Police Report Sheds New Light on Duke Case

April 22, 2006 — -- Sources close to the defense in the Duke University rape investigation deride the case as "pin-the-tail-on-the-donkey justice" -- and now a police report reveals how, by that analogy, the tail was pinned on two Duke lacrosse players now accused of rape.

A 15-page document shown to Darla Miles of WTVD, an ABC-owned station in Durham, N.C., described how the alleged rape victim, a 27-year-old exotic dancer and mother of two, identified three lacrosse players as those who she said attacked her the night of March 13.

According to the police report, the alleged victim was shown a police lineup of 46 photos individually depicting all the Duke lacrosse team members except for freshman goalie Devon Sherwood, the only black member of the team. He was excluded because the alleged victim told police her attackers were white.

After being shown the pictures in a sequence of PowerPoint slides, the document adds, the woman said she could identify the two players indicted April 17 with 100 percent certainty. She picked out Reade Seligmann as the attacker who forced her to perform oral sex and Collin Finnerty as the second man to rape and sodomize her.

She said she also could identify with 90 percent certainty the first man who raped and sodomized her. This attacker has not been arrested as of today, though District Attorney Mike Nifong said at the beginning of the week that he was looking to make a third arrest.

Nifong declined ABC News requests to comment on the information in the police report -- though an outside prosecutor not involved in the Duke case suggested the accuser's photo identifications may be effective.

Lineup Questioned

However, an eyewitness identification expert believes the police lineup procedure was flawed because no non-lacrosse players were included.
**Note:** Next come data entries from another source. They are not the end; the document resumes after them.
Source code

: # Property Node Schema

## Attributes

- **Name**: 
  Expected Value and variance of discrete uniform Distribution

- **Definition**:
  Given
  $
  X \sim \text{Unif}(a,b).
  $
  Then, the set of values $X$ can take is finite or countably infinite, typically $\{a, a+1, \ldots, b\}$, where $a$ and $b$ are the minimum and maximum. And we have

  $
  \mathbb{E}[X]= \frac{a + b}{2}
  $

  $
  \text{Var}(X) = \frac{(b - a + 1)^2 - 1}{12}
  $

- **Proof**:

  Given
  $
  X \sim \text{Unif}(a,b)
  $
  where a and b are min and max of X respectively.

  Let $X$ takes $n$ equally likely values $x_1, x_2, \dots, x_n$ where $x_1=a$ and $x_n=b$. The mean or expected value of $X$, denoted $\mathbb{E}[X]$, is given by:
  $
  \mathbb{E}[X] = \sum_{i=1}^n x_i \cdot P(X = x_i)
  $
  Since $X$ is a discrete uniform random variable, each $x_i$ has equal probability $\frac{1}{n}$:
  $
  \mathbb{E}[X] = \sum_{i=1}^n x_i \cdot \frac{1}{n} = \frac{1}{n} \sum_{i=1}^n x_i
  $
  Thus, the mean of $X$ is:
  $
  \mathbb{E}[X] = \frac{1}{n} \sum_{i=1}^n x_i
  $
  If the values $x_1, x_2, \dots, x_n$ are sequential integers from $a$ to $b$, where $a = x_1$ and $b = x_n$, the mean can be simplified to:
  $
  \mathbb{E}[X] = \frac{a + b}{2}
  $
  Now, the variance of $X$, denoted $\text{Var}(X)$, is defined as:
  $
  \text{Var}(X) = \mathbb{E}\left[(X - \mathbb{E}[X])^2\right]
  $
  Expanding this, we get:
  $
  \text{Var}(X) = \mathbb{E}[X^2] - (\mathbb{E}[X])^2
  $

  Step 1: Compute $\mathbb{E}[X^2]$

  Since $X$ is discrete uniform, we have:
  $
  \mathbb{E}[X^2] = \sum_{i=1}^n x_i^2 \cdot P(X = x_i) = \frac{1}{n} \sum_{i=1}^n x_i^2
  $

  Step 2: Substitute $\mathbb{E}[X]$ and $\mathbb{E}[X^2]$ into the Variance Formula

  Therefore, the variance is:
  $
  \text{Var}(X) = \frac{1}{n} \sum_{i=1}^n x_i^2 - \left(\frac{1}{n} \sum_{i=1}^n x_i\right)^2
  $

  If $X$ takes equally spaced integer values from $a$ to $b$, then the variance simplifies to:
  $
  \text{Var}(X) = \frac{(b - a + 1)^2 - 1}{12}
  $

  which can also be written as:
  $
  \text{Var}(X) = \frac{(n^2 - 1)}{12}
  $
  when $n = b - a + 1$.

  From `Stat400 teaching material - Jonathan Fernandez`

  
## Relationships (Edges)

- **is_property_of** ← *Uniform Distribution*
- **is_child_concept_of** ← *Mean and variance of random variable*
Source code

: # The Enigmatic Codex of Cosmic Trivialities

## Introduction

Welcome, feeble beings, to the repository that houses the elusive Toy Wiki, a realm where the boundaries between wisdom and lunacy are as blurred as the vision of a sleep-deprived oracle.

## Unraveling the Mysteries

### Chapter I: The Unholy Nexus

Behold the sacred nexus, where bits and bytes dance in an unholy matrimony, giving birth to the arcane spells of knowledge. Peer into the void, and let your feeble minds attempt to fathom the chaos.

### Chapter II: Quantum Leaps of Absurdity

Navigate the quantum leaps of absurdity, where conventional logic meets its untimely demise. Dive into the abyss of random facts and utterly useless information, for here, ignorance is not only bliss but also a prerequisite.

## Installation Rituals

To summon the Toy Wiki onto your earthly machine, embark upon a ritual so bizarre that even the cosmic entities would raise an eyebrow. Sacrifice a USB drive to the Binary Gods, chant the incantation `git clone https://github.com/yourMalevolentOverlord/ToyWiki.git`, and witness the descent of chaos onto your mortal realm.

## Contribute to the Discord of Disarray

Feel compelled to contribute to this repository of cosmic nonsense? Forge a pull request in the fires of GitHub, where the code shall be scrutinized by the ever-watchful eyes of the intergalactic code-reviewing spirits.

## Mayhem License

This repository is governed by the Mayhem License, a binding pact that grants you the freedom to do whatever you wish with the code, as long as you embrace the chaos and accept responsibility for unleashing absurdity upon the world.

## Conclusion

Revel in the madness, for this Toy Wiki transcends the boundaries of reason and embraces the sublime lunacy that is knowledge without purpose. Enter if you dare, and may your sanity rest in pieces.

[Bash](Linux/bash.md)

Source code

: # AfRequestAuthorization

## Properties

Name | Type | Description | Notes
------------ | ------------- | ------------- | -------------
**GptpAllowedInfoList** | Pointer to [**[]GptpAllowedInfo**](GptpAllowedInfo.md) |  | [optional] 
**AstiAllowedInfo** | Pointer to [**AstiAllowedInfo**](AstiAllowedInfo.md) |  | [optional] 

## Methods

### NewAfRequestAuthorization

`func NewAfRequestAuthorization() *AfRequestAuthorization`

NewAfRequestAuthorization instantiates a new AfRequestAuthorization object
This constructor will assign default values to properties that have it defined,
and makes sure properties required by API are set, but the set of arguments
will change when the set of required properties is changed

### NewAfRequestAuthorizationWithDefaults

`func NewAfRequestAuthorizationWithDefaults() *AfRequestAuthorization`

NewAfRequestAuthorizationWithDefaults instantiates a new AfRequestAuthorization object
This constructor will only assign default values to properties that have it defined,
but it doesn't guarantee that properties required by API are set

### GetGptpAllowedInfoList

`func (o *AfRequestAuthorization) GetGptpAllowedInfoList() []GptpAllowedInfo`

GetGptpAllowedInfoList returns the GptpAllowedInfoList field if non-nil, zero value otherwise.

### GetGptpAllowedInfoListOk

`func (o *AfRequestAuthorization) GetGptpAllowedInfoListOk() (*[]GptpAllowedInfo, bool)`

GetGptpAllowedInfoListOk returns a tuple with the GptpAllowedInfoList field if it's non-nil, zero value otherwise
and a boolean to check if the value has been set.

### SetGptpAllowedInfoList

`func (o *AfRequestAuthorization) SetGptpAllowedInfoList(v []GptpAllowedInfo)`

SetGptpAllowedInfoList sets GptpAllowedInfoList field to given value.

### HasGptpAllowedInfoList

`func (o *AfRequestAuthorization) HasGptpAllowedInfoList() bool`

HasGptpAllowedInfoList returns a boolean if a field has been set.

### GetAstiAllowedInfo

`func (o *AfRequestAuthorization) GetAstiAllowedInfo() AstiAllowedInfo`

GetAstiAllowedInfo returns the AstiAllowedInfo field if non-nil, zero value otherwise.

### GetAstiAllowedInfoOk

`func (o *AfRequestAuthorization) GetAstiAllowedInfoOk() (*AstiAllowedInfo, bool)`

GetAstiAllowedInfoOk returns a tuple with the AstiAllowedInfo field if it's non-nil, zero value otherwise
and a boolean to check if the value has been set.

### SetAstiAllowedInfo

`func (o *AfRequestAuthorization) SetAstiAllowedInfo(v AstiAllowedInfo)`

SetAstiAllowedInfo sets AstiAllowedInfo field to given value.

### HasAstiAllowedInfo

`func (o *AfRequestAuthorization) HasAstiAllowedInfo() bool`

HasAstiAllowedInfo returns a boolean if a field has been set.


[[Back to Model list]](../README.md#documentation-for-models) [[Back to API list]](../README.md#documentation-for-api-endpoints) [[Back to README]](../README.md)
Gary Wells, president of the American Psychology-Law Society, described it as "a multiple-choice test without any wrong answers."

By including "fillers," or non-suspects, in a police lineup, an accuser has to pick past the filler to choose people who actually might have committed the crime.

"Without fillers as a control, the process has no internal credibility check," Wells said.

David Rudolf, a North Carolina defense lawyer who has been an adjunct professor at Duke and the University of North Carolina-Chapel Hill, believes the procedures may be problematic to the point of being inadmissible in court.

"I have significant doubt that this will be admitted in court," he said, "and no doubt defense will challenge it vigorously."

The issue, Rudolf explains, is that due process prohibits evidence from lineups that are unnecessarily suggestive and conducive to mistaken identity.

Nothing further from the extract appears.